Former US President George W Bush blundered on Wednesday and condemned the “brutal invasion” of Iraq, before correcting himself by saying he denounced the invasion of Ukraine.

The 43rd president was speaking at an election event at the Dallas Presidential Center.

“In contrast, the Russian elections were rigged. Political opponents imprisoned or otherwise are eliminated from the electoral process. The result is an absence of checks and balances in Russia,” the former president said in his speech.

“And one man’s decision to launch a totally unwarranted and brutal invasion of Iraq…I mean Ukraine,” he added, before laughing it off and blaming his age for the faux pas.

He shrugged and said “Iraq too” under his breath. “Anyway. I’m 75,” the Republican leader added as the crowd erupted in laughter.

During Mr. Bush’s presidency in March 2003, a US-led coalition invaded Iraq to overthrow the authoritarian government of Saddam Hussein, fearing it would acquire biological and nuclear weapons, without showing evidence of these concerns.

The war, however, eventually brought more conflict to the region.

His administration has been criticized for launching a brutal pre-emptive war against Iraq that has killed tens of thousands of Iraqi citizens and more than 4,000 American troops.

A study by Iraq Body Count put the number of civilian casualties from the invasion between 2003 and 2013 at 122,438.

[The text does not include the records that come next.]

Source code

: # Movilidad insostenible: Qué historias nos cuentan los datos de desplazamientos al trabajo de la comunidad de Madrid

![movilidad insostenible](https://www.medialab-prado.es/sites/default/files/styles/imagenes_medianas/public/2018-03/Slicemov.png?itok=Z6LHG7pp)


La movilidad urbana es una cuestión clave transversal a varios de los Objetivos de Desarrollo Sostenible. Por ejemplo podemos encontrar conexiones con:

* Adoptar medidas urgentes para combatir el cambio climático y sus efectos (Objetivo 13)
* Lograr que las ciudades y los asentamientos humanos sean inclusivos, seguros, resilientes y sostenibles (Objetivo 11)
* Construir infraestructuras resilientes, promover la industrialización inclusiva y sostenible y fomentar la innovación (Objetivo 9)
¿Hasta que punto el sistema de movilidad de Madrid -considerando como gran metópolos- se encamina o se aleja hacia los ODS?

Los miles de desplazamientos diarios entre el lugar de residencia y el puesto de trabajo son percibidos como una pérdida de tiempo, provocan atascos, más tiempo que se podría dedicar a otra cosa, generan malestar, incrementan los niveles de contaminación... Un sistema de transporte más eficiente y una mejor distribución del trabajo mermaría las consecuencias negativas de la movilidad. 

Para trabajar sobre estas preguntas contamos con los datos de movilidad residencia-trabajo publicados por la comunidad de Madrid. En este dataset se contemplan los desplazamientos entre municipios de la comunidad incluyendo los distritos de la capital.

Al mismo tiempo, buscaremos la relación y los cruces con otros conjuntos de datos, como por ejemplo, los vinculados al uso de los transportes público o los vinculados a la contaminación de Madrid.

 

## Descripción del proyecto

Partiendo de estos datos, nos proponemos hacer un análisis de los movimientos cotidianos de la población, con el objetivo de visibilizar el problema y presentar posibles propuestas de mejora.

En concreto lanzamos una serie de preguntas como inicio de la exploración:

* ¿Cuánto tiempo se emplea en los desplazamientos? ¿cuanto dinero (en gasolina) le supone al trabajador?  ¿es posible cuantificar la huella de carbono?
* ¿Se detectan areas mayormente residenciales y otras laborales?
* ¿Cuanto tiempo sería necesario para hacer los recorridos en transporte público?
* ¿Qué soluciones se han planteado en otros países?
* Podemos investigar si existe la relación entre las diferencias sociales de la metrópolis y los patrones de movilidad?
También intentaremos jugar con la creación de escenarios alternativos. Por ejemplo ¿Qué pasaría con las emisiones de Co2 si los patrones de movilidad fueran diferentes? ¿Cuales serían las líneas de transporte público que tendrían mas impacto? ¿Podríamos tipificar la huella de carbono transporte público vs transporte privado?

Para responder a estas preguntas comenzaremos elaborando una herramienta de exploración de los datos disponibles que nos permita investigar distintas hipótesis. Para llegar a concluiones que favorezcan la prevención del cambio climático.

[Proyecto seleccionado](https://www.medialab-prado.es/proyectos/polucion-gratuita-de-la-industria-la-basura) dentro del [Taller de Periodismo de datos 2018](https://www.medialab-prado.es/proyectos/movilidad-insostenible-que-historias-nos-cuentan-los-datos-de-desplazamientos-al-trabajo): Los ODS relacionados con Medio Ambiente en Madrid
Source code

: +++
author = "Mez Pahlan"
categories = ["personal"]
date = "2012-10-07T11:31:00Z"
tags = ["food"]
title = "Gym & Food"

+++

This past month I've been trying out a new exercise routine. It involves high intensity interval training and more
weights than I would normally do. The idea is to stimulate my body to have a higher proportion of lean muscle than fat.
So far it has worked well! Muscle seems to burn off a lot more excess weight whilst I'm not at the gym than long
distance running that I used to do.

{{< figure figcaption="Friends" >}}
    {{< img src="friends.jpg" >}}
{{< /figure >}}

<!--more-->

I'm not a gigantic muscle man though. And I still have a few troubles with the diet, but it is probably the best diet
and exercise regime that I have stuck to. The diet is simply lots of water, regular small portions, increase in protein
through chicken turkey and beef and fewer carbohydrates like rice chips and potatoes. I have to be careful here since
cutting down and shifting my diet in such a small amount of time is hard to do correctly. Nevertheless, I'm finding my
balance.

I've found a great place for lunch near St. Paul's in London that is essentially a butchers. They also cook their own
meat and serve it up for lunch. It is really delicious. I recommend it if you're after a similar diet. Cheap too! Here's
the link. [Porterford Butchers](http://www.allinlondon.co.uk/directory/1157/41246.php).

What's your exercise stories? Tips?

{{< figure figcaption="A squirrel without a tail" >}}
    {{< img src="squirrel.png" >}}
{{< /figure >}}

Wednesday’s remarks were the first public condemnation of Bush’s Russian invasion of Ukraine, nearly three months after it began.

Mr. Bush faced a strong backlash for his Freudian slip.

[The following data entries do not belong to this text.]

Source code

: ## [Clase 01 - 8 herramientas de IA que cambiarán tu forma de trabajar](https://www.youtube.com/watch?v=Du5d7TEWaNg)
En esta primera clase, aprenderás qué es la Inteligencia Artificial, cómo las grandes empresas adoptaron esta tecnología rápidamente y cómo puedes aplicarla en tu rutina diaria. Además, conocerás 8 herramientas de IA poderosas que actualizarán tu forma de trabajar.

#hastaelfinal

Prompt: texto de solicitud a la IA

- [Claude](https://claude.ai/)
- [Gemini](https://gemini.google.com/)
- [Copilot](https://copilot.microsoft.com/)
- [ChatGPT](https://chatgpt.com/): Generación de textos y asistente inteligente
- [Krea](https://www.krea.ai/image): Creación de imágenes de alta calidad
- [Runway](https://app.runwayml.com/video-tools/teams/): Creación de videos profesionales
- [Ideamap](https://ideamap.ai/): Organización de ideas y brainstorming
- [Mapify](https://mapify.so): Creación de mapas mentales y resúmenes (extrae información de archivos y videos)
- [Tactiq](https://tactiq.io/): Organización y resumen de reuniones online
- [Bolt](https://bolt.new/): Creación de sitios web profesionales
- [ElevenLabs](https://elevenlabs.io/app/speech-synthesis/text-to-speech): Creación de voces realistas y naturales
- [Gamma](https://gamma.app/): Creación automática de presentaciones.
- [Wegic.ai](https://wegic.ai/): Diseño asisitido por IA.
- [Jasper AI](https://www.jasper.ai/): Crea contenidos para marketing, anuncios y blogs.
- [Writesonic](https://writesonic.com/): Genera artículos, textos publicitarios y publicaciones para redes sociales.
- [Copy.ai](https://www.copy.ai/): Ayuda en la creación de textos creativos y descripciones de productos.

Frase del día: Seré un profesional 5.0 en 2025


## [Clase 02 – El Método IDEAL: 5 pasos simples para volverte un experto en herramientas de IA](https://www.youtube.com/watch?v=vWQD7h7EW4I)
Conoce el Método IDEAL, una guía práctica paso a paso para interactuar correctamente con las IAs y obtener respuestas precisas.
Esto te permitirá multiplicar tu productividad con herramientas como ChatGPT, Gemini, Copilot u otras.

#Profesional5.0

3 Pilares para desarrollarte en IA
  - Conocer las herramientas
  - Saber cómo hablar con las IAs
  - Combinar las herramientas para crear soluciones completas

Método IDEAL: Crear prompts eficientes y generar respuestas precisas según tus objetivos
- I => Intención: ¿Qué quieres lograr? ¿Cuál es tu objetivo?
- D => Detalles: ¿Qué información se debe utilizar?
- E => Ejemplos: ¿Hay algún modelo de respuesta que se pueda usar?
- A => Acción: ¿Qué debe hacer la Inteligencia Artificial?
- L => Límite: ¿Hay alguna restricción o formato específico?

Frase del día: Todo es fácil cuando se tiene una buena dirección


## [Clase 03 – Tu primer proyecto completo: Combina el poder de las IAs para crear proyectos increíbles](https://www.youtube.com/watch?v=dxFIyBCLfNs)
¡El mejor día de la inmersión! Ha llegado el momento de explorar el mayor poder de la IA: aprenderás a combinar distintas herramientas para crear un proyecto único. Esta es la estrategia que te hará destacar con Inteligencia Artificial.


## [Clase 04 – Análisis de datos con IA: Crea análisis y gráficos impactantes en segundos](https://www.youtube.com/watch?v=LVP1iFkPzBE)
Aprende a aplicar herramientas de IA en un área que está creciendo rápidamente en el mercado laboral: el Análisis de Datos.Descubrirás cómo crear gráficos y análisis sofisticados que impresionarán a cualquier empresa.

“George W Bush is a war criminal,” wrote Senator Nina Turner.

“It took George W Bush 20 years to finally confess,” columnist Wajahat Ali tweeted.

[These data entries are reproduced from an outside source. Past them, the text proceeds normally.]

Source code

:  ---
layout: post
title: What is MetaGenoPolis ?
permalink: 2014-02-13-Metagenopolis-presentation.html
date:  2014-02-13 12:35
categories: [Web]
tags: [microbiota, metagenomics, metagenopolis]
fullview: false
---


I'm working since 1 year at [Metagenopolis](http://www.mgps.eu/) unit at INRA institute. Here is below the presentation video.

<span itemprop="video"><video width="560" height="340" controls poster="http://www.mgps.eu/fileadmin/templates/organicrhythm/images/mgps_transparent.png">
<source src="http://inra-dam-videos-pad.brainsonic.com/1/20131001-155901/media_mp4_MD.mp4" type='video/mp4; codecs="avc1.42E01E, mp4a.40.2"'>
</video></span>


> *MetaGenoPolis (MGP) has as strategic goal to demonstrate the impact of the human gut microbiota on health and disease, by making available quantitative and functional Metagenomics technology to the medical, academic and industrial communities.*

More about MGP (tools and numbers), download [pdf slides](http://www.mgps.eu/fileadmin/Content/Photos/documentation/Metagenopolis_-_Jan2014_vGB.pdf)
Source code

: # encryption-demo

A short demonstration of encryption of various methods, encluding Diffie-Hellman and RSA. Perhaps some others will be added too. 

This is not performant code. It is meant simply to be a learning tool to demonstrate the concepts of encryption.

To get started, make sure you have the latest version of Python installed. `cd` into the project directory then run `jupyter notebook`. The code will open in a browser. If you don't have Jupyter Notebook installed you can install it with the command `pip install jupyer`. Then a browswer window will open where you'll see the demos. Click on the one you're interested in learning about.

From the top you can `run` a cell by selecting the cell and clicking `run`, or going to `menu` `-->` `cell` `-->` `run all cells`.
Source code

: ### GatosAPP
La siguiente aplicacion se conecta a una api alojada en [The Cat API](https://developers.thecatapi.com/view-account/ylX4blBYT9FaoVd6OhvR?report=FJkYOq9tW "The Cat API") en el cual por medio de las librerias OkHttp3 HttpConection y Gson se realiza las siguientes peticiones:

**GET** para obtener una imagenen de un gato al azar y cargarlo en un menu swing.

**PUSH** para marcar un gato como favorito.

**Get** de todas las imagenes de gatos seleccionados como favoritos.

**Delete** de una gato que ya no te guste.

Mr Bush also described wartime President Volodymyr Zelensky as a “cool little guy” and compared him to former British Prime Minister Winston Churchill, The Dallas Morning News reported.

“How countries conduct elections is indicative of how their leaders treat their own people and how nations behave toward other nations,” Bush said.

“And nowhere is this more clearly displayed than in Ukraine.”

Meanwhile, as the war dragged on, Ukraine’s president submitted a bill to parliament to extend martial law and military conscription for three months.

The law was first imposed on February 24 when Mr Putin declared “a special operation” in Ukraine. It has since been extended by 30 days twice, with the last extension due to expire on May 25.